L'aménagement ensuite. Ces trois dernières années, Jean-Christophe Bouissou et le gouvernement polynésien ont déployé de nombreux partenariats techniques avec les agences d'urbanisme en métropole et des opérateurs pour disposer d'outils.
Le partenariat national avec la métropole est précieux. Nous gagnerions à encourager le développement des partenariats entre nos régions insulaires, car d'autres territoires ultramarins ont également développé de bonnes pratiques.
L'ensemblier qu'évoquait M. Jean-Christophe Bouissou apparaît stratégique dans ce contexte. La Nouvelle-Calédonie a développé des savoir-faire en matière d'aménagement du foncier, sur lesquels il semble opportun de capitaliser.
L'enjeu financier, enfin. Le pays est autonome et a sa propre fiscalité. L'insuffisance de moyens d'intervention divers a conduit le pays à financer le budget d'investissement. Cent millions d'euros annuels y sont ainsi consacrés depuis quelques années.
Le pays n'a jamais dégagé autant de moyens en faveur du logement, car les besoins sont criants et nous ne disposons pas d'opérateurs nationaux qui nous permettent d'asseoir financièrement la stratégie développée selon un schéma d'aménagement général et des PRU.
Il apparaît primordial que la Caisse des dépôts et consignations puisse soutenir l'opérateur sur une longue durée afin que le logement ne soit pas financé uniquement par le budget d'investissement de la collectivité.
Le contrat de développement et de transformation, qui fait suite au contrat de projet, introduit une quote-part prise en charge par l'État. La fiche technique de ce contrat, validé récemment par l'Assemblée de Polynésie française, semble complète et synthétique dans sa partie traitant de la politique de logement. Elle apporte notamment des éléments nécessaires à la bonne compréhension des enjeux actuels sur lesquels nous pourrions insister dans notre rapport.
Par ailleurs, le sujet plus général du rapport à l'autonomie mérite d'être étudié. Le droit à la différenciation est évoqué par beaucoup de nos collectivités territoriales. Il a du sens dans les territoires d'outre-mer en raison de leur éloignement, de leurs caractéristiques géographiques distinctes, de leur histoire et de leur culture.
Les Polynésiens ont obtenu ce droit à la différenciation au travers d'un statut d'autonomie. Ce droit ne saurait néanmoins évoluer vers une déresponsabilisation.

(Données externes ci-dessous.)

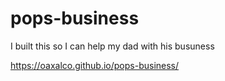 # pops-business

I built this so I can help my dad with his busuness

https://oaxalco.github.io/pops-business/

Il me semble en effet que la lutte contre l'habitat indigne mérite d'être davantage soutenue par le budget de l'État, même si le principe de subsidiarité prévoit que les Polynésiens assument le maximum de responsabilités. L'État doit intervenir aux côtés de ces citoyens français qui ont actuellement un besoin criant de logement.
Au-delà des emprunts à solliciter auprès de la Caisse des dépôts et consignations dans le cadre de la mission outre-mer du projet de loi de finances et malgré l'autonomie institutionnelle de la Polynésie, nous pourrions consacrer davantage de moyens pour aider directement au rétablissement de la dignité par le logement de citoyens français.
Je souhaite enfin souligner l'enjeu technique de la création de cet habitat. L'habitat collectif apparaît relativement peu développé, car le Polynésien est particulièrement attaché à sa terre.
La politique du gouvernement, qui consiste à permettre aux familles de conserver un lien ancestral avec le foncier - posséder une maison, cultiver sa terre, est coûteuse et contrainte.
La Polynésie française a développé des fare (maisons sur pilotis sur terre) aux normes anticycloniques qui ont résisté à de nombreux vents forts. Elle fait figure de modèle en matière de construction, car elle a envoyé des kits chez ses voisins du Pacifique lorsqu'ils ont subi des épisodes cycloniques.
L'État pourrait notamment soutenir la construction et le déploiement dans la région Pacifique de ces kits simples à monter et contribuerait ainsi au rayonnement d'un savoir-faire polynésien et français dans les îles du Pacifique et encouragerait ainsi les entrepreneurs locaux.
Nous faisons notre maximum pour atteindre les objectifs visant à faire vivre dignement nos familles. Je remercie la Délégation sénatoriale aux outre-mer de s'intéresser aussi au logement en Polynésie française, et de ne pas considérer la barrière statutaire comme un obstacle.